3.23 references to persons include individuals, trusts, partnerships, unincorporated bodies, government entities, companies and/or corporations (in each case whether or not having separate legal personality);
3.24 any words following the terms including, include, in particular, for example or any similar expression shall be construed as illustrative and shall not limit the sense of the words, description, definition, phrase or term preceding those terms;
3.2.5 clause headings do not affect the interpretation of these Conditions;
3.2.6 the Schedule forms part of these Conditions and the Contract, band shall have effect as if set out in full in the body of these Conditions. Any reference to these Conditions or the Contract includes the Schedules; and,
3.2.7 a reference to a particular law is a reference to it as it is in force for the time being taking account of any amendment, extension, application or re-enactment and includes any subordinate legislation for the time being in force made under it.
4 Basis of Contract
4.1 An Order constitutes an offer by you to purchase Services in accordance with these Conditions.

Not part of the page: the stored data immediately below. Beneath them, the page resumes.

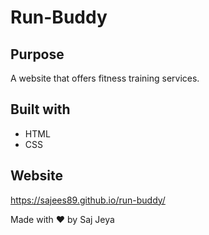 # Run-Buddy

## Purpose
A website that offers fitness training services. 

## Built with 
* HTML 
* CSS

## Website 
https://sajees89.github.io/run-buddy/

Made with ❤️ by Saj Jeya
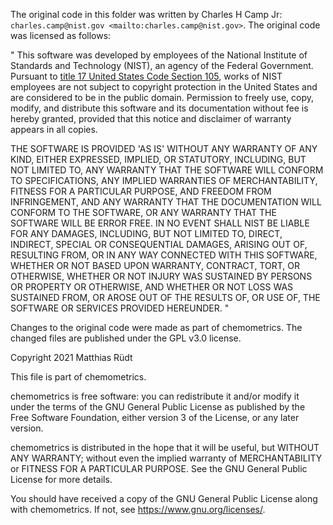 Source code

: The original code in this folder was written by Charles H Camp Jr:
`charles.camp@nist.gov <mailto:charles.camp@nist.gov>`. The original code was
licensed as follows:

"
This software was developed by employees of the National Institute of Standards
and Technology (NIST), an agency of the Federal Government. Pursuant to  [title
17 United States Code Section
105](http://www.copyright.gov/title17/92chap1.html105),  works of NIST
employees are not subject to copyright protection in the United States and are
considered to be in the public domain. Permission to freely use, copy, modify,
and distribute this software and its documentation without fee is hereby
granted, provided that this notice and disclaimer of warranty appears in all
copies.

THE SOFTWARE IS PROVIDED 'AS IS' WITHOUT ANY WARRANTY OF ANY KIND, EITHER
EXPRESSED, IMPLIED, OR STATUTORY, INCLUDING, BUT NOT LIMITED TO, ANY WARRANTY
THAT THE SOFTWARE WILL CONFORM TO SPECIFICATIONS, ANY IMPLIED WARRANTIES OF
MERCHANTABILITY, FITNESS FOR A PARTICULAR PURPOSE, AND FREEDOM FROM
INFRINGEMENT, AND ANY WARRANTY THAT THE DOCUMENTATION WILL CONFORM TO THE
SOFTWARE, OR ANY WARRANTY THAT THE SOFTWARE WILL BE ERROR FREE. IN NO EVENT
SHALL NIST BE LIABLE FOR ANY DAMAGES, INCLUDING, BUT NOT LIMITED TO, DIRECT,
INDIRECT, SPECIAL OR CONSEQUENTIAL DAMAGES, ARISING OUT OF, RESULTING FROM, OR
IN ANY WAY CONNECTED WITH THIS SOFTWARE, WHETHER OR NOT BASED UPON WARRANTY,
CONTRACT, TORT, OR OTHERWISE, WHETHER OR NOT INJURY WAS SUSTAINED BY PERSONS
OR PROPERTY OR OTHERWISE, AND WHETHER OR NOT LOSS WAS SUSTAINED FROM, OR AROSE
OUT OF THE RESULTS OF, OR USE OF, THE SOFTWARE OR SERVICES PROVIDED HEREUNDER.
"

Changes to the original code were made as part of chemometrics. The changed
files are published under the GPL v3.0 license. 

Copyright 2021 Matthias Rüdt

This file is part of chemometrics.

chemometrics is free software: you can redistribute it and/or modify
it under the terms of the GNU General Public License as published by
the Free Software Foundation, either version 3 of the License, or
any later version.

chemometrics is distributed in the hope that it will be useful,
but WITHOUT ANY WARRANTY; without even the implied warranty of
MERCHANTABILITY or FITNESS FOR A PARTICULAR PURPOSE.  See the
GNU General Public License for more details.

You should have received a copy of the GNU General Public License
along with chemometrics.  If not, see <https://www.gnu.org/licenses/>.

4.2 An Order shall only be deemed to be accepted when One Tribe acknowledges acceptance of the Order via email, at which point and on which date the Order shall become effective.
4.3 These Conditions apply in relation to all Orders to the exclusion of any other terms that you seek to impose or incorporate, or which are implied by law, trade custom, practice or course of dealing.
4.4 Please follow the onscreen prompts to place your Order. You may only submit an Order using the method set out on the site.
4.5 You are responsible for ensuring that any Order is complete and accurate.
4.6 Once you have placed an Order, you may not cancel the Order.
5.1 In consideration of the payment of the One Tribe Fees, One Tribe shall:
5.1.1 provide the Services to Client for the benefit of Client and the Customers with effect from the Commencement Date in accordance with these Conditions;
5.1.2 comply with the requirements of Schedule 1 in performing its obligations under these Conditions;
5.1.3 ensure that the Services are provided with reasonable skill and care.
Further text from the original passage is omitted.